Her eyes narrowed a bit. “Of course, what did you think I meant?”
He took a deep breath. “Why don’t you tell me about it?”
She seemed to calm down a bit. “I knew he was married, but he said that it had been over for a while, they were just staying together for their son. It’s such a cliché. My ex-husband had an affair before we divorced and I’m sure it’s what he told his…his new wife. But I didn’t care. I didn’t feel guilty at all. My son…my son had just gotten sick and it just was…it was escape.” She looked up at him as though she wanted him to agree with her that it was okay, that she hadn’t done anything wrong, but then she seemed to remember who he was and she crossed her arms again and she tried to regain her composure.
Quinn waited a moment and said, “So, you’d been seeing each other since February? Did he ever say anything about going away, about leaving his wife?”

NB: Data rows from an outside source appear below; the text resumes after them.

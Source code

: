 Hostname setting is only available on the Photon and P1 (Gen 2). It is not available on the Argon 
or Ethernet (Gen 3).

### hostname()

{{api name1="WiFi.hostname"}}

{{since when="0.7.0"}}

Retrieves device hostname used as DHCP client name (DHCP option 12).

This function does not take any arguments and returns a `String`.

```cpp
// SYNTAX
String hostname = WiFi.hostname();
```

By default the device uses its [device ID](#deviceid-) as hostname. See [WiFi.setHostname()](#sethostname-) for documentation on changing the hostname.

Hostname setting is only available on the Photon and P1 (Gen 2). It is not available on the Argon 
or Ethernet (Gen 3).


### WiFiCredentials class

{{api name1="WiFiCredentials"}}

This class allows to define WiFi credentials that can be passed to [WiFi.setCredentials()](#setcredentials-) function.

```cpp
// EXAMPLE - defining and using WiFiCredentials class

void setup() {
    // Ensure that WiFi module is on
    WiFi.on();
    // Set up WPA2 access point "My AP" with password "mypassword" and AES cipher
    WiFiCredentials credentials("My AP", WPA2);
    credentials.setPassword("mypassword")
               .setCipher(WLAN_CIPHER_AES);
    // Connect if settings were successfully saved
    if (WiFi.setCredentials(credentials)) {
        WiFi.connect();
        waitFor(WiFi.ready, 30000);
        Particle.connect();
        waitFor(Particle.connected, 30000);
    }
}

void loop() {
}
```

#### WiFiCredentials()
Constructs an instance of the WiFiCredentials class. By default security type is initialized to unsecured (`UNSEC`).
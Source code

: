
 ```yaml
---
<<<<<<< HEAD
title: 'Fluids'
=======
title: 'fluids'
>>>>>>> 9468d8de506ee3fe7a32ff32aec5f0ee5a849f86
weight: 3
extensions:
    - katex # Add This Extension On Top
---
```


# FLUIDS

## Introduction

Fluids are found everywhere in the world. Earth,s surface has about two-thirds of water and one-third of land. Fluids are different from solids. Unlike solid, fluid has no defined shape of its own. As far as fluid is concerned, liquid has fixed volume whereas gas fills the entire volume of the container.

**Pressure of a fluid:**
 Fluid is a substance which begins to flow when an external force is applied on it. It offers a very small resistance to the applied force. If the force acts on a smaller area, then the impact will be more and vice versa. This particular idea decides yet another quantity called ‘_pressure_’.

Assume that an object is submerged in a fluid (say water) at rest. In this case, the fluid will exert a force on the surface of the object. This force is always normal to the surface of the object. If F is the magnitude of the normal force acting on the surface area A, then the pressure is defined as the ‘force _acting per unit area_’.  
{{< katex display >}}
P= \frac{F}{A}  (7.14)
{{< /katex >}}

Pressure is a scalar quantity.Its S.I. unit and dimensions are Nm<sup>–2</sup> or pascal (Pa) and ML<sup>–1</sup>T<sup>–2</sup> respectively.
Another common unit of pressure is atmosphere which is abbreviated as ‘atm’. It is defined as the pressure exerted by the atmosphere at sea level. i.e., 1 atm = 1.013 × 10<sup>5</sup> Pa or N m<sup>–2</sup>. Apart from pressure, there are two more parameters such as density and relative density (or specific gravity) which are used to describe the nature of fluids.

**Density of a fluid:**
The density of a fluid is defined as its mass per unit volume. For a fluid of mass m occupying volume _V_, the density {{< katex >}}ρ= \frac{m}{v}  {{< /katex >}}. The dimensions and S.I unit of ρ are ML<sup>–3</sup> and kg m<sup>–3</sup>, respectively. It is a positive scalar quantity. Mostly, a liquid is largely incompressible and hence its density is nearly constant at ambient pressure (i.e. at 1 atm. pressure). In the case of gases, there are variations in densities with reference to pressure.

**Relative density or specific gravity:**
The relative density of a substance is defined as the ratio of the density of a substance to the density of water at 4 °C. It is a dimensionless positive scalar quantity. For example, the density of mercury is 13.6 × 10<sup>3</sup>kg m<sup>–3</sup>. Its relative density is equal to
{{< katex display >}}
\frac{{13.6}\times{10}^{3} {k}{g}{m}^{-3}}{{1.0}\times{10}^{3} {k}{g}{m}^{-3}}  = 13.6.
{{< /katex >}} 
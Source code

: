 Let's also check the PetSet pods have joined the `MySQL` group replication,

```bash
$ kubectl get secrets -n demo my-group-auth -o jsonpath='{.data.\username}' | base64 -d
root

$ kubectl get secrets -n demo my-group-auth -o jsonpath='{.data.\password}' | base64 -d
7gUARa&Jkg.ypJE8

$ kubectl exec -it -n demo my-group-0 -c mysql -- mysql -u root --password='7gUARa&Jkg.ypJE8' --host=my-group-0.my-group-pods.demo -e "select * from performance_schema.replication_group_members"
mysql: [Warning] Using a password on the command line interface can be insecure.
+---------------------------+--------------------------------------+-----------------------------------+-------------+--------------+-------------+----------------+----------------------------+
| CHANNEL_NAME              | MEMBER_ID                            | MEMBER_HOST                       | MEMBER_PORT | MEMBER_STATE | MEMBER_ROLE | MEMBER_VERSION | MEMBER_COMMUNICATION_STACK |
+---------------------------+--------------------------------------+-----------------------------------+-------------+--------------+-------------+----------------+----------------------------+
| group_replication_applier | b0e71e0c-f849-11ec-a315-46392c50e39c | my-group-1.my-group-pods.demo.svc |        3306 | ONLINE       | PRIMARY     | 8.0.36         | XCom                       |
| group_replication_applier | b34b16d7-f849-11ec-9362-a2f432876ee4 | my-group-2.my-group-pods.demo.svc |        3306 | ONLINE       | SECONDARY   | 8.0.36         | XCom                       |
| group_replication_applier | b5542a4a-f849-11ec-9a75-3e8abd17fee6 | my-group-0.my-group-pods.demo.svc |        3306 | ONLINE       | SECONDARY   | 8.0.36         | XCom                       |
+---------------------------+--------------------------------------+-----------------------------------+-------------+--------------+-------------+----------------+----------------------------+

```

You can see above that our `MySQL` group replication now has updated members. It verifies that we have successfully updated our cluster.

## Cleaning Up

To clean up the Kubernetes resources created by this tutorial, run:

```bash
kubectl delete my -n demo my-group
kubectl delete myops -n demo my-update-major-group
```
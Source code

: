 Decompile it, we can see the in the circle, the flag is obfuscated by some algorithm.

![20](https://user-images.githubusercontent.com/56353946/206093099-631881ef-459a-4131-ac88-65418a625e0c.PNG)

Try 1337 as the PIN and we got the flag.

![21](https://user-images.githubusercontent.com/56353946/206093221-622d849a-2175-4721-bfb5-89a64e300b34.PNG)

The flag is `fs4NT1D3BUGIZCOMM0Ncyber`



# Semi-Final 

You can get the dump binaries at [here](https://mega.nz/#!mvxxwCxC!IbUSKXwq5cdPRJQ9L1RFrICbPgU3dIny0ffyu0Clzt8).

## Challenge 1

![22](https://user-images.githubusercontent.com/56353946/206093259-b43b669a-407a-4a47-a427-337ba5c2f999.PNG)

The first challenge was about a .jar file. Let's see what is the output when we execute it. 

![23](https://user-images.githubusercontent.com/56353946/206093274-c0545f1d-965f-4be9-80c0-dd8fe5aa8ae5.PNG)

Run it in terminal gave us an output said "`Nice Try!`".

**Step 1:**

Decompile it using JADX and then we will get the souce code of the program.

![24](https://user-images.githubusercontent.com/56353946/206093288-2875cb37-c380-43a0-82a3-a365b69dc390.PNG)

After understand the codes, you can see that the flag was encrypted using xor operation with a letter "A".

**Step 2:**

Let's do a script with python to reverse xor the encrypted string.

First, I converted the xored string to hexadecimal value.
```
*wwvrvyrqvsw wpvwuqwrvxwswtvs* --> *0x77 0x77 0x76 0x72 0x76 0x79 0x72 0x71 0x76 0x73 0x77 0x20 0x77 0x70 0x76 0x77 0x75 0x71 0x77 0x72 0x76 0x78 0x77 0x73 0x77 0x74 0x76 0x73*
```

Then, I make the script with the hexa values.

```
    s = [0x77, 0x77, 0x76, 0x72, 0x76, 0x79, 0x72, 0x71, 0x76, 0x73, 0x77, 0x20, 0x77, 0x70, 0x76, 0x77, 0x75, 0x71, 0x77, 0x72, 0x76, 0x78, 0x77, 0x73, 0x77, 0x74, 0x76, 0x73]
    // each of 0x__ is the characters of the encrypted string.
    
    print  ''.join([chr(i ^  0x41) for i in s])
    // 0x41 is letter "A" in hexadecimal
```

“Sometimes we would talk about what it would be like, but then we’d come to our senses. It wasn’t just him. It was…well, with Pres sick, I…I felt like I was betraying him. Pres—that’s my son—he needed me. So, we would talk about it sometimes, about being together, but it was, you know, just talk. I think we both knew what the limits were.” But she didn’t sound too convinced as she said it.
“So, he never talked about going away on his own?”
“No, never. I mean, he had responsibilities. His teaching and his family. And his book. I know he loved me, but he was never going to love me the way he loved his book. I used to think that one of the reasons he was attracted to me was that I have this connection by marriage to Josiah Whiting. He wouldn’t have gone anywhere until the book was finished. No.” Her eyes widened. “That means something must have happened to him.”
“We don’t know that. You’d be surprised at how many people just go off. Stay away for a few weeks to figure out whatever it is they need to figure out, then go home. They’re usually amazed at how worried everyone was.” He waited to see if she was going to say anything else, then said, “You said he didn’t call you. When were you expecting him to get in touch?”
“He was down for an encampment that weekend. Usually we would meet after the encampments, but the Friday before I had called to tell him that I didn’t think we should see each other anymore. I was feeling guilty about his wife, about Pres. I decided we had to end things. So I told him I wouldn’t meet him. I told him not to call.” She was silent, staring down at the table.
“But you thought he would?” Quinn finally prompted.
“It was how it always went!” she almost screamed at him. Her thin face looked suddenly haggard, older. “I’d tell him not to call, and he always did. When he didn’t, I didn’t know what to think. I thought maybe he’d finally decided to end things once and for all.”